Rethinking the wireless database architecture

The eduroam wireless network has a reliance on a database for the authorization and accounting parts of AAA (authentication, authorization and accounting – are you who you say you are, what access are you allowed, and what did you do while connected).

When we started dabbling with database-backed AAA in 2007 or so, we used a centrally-provided Oracle database. The volume of AAA traffic was low and high performance was not necessary. However (spoiler alert) demand for wireless connectivity grew and before many months, we were placing more demand on Oracle than it could handle. The latency of our queries was taking sufficiently long that some wireless authentication requests would time out and fail.

First gen – MySQL (2007)

It was clear that we needed a dedicated database platform, and at the time that we asked, the DBAs were not able to provide a suitable platform. We went down the route of implementing our own.

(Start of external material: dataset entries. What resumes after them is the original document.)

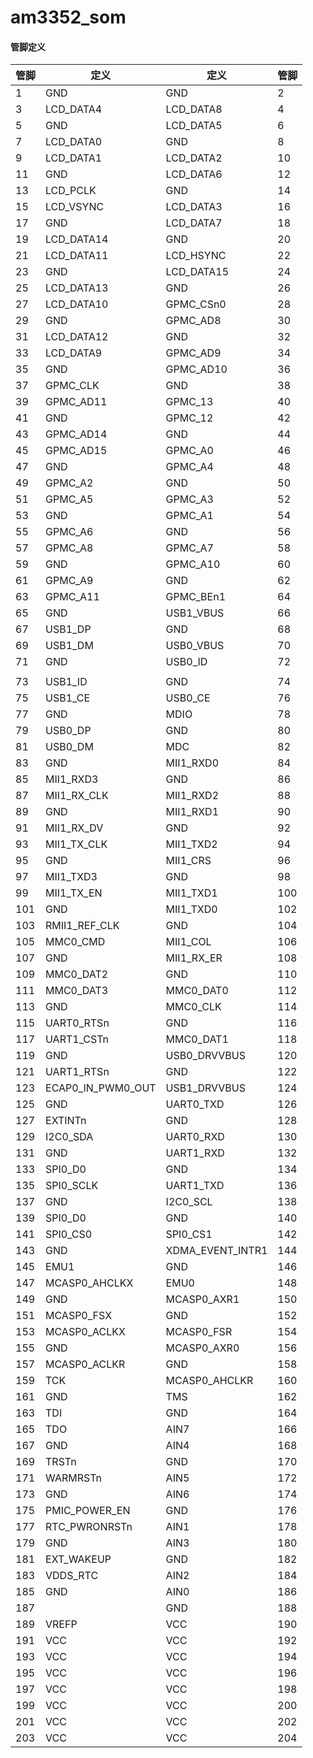 # am3352_som

#### 管脚定义

|管脚|定义|定义|管脚|
|----|---|----|---|
|1|GND|GND|2|
|3|LCD_DATA4|LCD_DATA8|4|
|5|GND|LCD_DATA5|6|
|7|LCD_DATA0|GND|8|
|9|LCD_DATA1|LCD_DATA2|10|
|11|GND|LCD_DATA6|12|
|13|LCD_PCLK|GND|14|
|15|LCD_VSYNC|LCD_DATA3|16|
|17|GND|LCD_DATA7|18|
|19|LCD_DATA14|GND|20|
|21|LCD_DATA11|LCD_HSYNC|22|
|23|GND|LCD_DATA15|24|
|25|LCD_DATA13|GND|26|
|27|LCD_DATA10|GPMC_CSn0|28|
|29|GND|GPMC_AD8|30|
|31|LCD_DATA12|GND|32|
|33|LCD_DATA9|GPMC_AD9|34|
|35|GND|GPMC_AD10|36|
|37|GPMC_CLK|GND|38|
|39|GPMC_AD11|GPMC_13|40|
|41|GND|GPMC_12|42|
|43|GPMC_AD14|GND|44|
|45|GPMC_AD15|GPMC_A0|46|
|47|GND|GPMC_A4|48|
|49|GPMC_A2|GND|50|
|51|GPMC_A5|GPMC_A3|52|
|53|GND|GPMC_A1|54|
|55|GPMC_A6|GND|56|
|57|GPMC_A8|GPMC_A7|58|
|59|GND|GPMC_A10|60|
|61|GPMC_A9|GND|62|
|63|GPMC_A11|GPMC_BEn1|64|
|65|GND|USB1_VBUS|66|
|67|USB1_DP|GND|68|
|69|USB1_DM|USB0_VBUS|70|
|71|GND|USB0_ID|72|
||||
|73|USB1_ID|GND|74|
|75|USB1_CE|USB0_CE|76|
|77|GND|MDIO|78|
|79|USB0_DP|GND|80|
|81|USB0_DM|MDC|82|
|83|GND|MII1_RXD0|84|
|85|MII1_RXD3|GND|86|
|87|MII1_RX_CLK|MII1_RXD2|88|
|89|GND|MII1_RXD1|90|
|91|MII1_RX_DV|GND|92|
|93|MII1_TX_CLK|MII1_TXD2|94|
|95|GND|MII1_CRS|96|
|97|MII1_TXD3|GND|98|
|99|MII1_TX_EN|MII1_TXD1|100|
|101|GND|MII1_TXD0|102|
|103|RMII1_REF_CLK|GND|104|
|105|MMC0_CMD|MII1_COL|106|
|107|GND|MII1_RX_ER|108|
|109|MMC0_DAT2|GND|110|
|111|MMC0_DAT3|MMC0_DAT0|112|
|113|GND|MMC0_CLK|114|
|115|UART0_RTSn|GND|116|
|117|UART1_CSTn|MMC0_DAT1|118|
|119|GND|USB0_DRVVBUS|120|
|121|UART1_RTSn|GND|122|
|123|ECAP0_IN_PWM0_OUT|USB1_DRVVBUS|124|
|125|GND|UART0_TXD|126|
|127|EXTINTn|GND|128|
|129|I2C0_SDA|UART0_RXD|130|
|131|GND|UART1_RXD|132|
|133|SPI0_D0|GND|134|
|135|SPI0_SCLK|UART1_TXD|136|
|137|GND|I2C0_SCL|138|
|139|SPI0_D0|GND|140|
|141|SPI0_CS0|SPI0_CS1|142|
|143|GND|XDMA_EVENT_INTR1|144|
|145|EMU1|GND|146|
|147|MCASP0_AHCLKX|EMU0|148|
|149|GND|MCASP0_AXR1|150|
|151|MCASP0_FSX|GND|152|
|153|MCASP0_ACLKX|MCASP0_FSR|154|
|155|GND|MCASP0_AXR0|156|
|157|MCASP0_ACLKR|GND|158|
|159|TCK|MCASP0_AHCLKR|160|
|161|GND|TMS|162|
|163|TDI|GND|164|
|165|TDO|AIN7|166|
|167|GND|AIN4|168|
|169|TRSTn|GND|170|
|171|WARMRSTn|AIN5|172|
|173|GND|AIN6|174|
|175|PMIC_POWER_EN|GND|176|
|177|RTC_PWRONRSTn|AIN1|178|
|179|GND|AIN3|180|
|181|EXT_WAKEUP|GND|182|
|183|VDDS_RTC|AIN2|184|
|185|GND|AIN0|186|
|187||GND|188|
|189|VREFP|VCC|190|
|191|VCC|VCC|192|
|193|VCC|VCC|194|
|195|VCC|VCC|196|
|197|VCC|VCC|198|
|199|VCC|VCC|200|
|201|VCC|VCC|202|
|203|VCC|VCC|204|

We decided to use MySQL as a low-complexity open source database server with a large community. The first iteration of the eduroam database hardware was a single second-hand server that was going spare. It had no resilience but was suitably snappy for our needs.

First gen database

First gen database

Second gen – MySQL MMM (2011)

Demand continued to grow but more crucially eduroam went from being a beta service that was “not to be relied upon” to being a core service that users routinely used for their teaching, learning and research. Clearly a cobbled-together solution was no longer fit for purpose, so we went about designing a new database platform.

The two key requirements were high query capacity, and high availability, i.e. resilience against the failure of an individual node. At the time, none of the open source database servers had proper clustering – only master-slave replication. We installed a clustering wrapper for MySQL, called MMM (MySQL Multi Master). This gave us a resilient two-node cluster whether either node could be queried for reads and one node was designated the “writer” at any one time. In the event of a node failure, the writer role would be automatically moved around by the supervisor.

Second gen database

Second gen database

Not only did this buy us resilience against hardware faults, for the first time it also allowed us to drop either node out of the cluster for patching and maintenance during the working day without affecting service for users.

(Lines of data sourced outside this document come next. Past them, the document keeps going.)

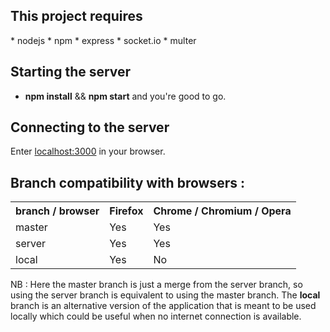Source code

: <h2>This project requires </h2>
* nodejs
* npm
	* express
	* socket.io
	* multer

<h2>Starting the server</h2>

* <strong>npm install</strong> && <strong>npm start</strong> and you're good to go.

<h2>Connecting to the server</h2>

Enter <a href="localhost:3000">localhost:3000</a> in your browser.

<h2>Branch compatibility with browsers :</h2>

<table>
	<tr>
		<th><strong>branch / browser</strong></th>
		<th><strong>Firefox</strong></th>
		<th><strong>Chrome / Chromium / Opera</strong></th>
	</tr>
	<tr>
		<td>master</td>
		<td>Yes</td>
		<td>Yes</td>
	</tr>
	<tr>
		<td>server</td>
		<td>Yes</td>
		<td>Yes</td>
	</tr>
	<tr>
		<td>local</td>
		<td>Yes</td>
		<td>No</td>
	</tr>
</table>


NB : Here the master branch is just a merge from the server branch, so using the server branch is equivalent to using the master branch.
The <strong>local</strong> branch is an alternative version of the application that is meant to be used locally which could be useful when no internet connection is available.
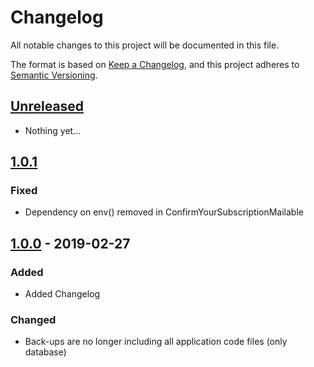 # Changelog
All  notable changes to this project will be documented in this file.

The format is based on [Keep a Changelog](https://keepachangelog.com/en/1.0.0/),
and this project adheres to [Semantic Versioning](https://semver.org/spec/v2.0.0.html).

## [Unreleased]
- Nothing yet...

## [1.0.1]
### Fixed
- Dependency on env() removed in ConfirmYourSubscriptionMailable

## [1.0.0] - 2019-02-27
### Added
- Added Changelog

### Changed
- Back-ups are no longer including all application code files (only database)

[Unreleased]: https://github.com/vatsimgoodies/vatgoodies.com/compare/v1.0.1...HEAD
[1.0.1]: https://github.com/vatsimgoodies/vatgoodies.com/compare/v1.0.0...v1.0.1
[1.0.0]: https://github.com/vatsimgoodies/vatgoodies.com/compare/v0.3.2...v1.0.0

The two-node MMM system served us well for several years, until the hardware came to its natural end of life. The size of the dataset had grown and exceeded the size of the servers’ memory (the 8GB that seemed generous in 2011 didn’t really go so far in 2015) meaning that some queries were quite slow. By this time, MMM had been discontinued so we set out to investigate other forms of clustering.

Third gen – MariaDB Galera (2015)

MySQL had been forked into MariaDB which was becoming the default open source database, replacing MySQL while retaining full compatibility. MariaDB came with an integrated clustering driver called Galera which was getting lots of attention online. Even the developer of MMM recommended using MariaDB Galera.

MariaDB Galera has no concept of “master” or “slave” – all the nodes are masters and are considered equal. Read and write queries can be sent to any of the nodes at will. For this reason, it is strongly recommended to have an odd number of nodes, so if a cluster has a conflict or goes split-brain, the nodes will vote on who is the “odd one out”. This node will then be forced to resync.

This approach lends itself naturally to load-balancing. After talking to Netcomms about the options, we placed all three MariaDB Galera nodes behind the F5 load balancer. This allows us to use one single IP address for the whole cluster, and the F5 will direct queries to the most appropriate backend node. We configured a probe so the F5 is aware of the state of the nodes, and will not direct queries to a node that is too busy, out of sync, or offline.

Third gen database

Third gen database

Having three nodes that can be simultaneously queried gives us an unprecedented capacity which allows us to easily meet the demands of eduroam AAA today, with plenty of spare capacity for tomorrow. We are receiving more queries per second than ever before (240 per second, and we are currently in the summer vacation!).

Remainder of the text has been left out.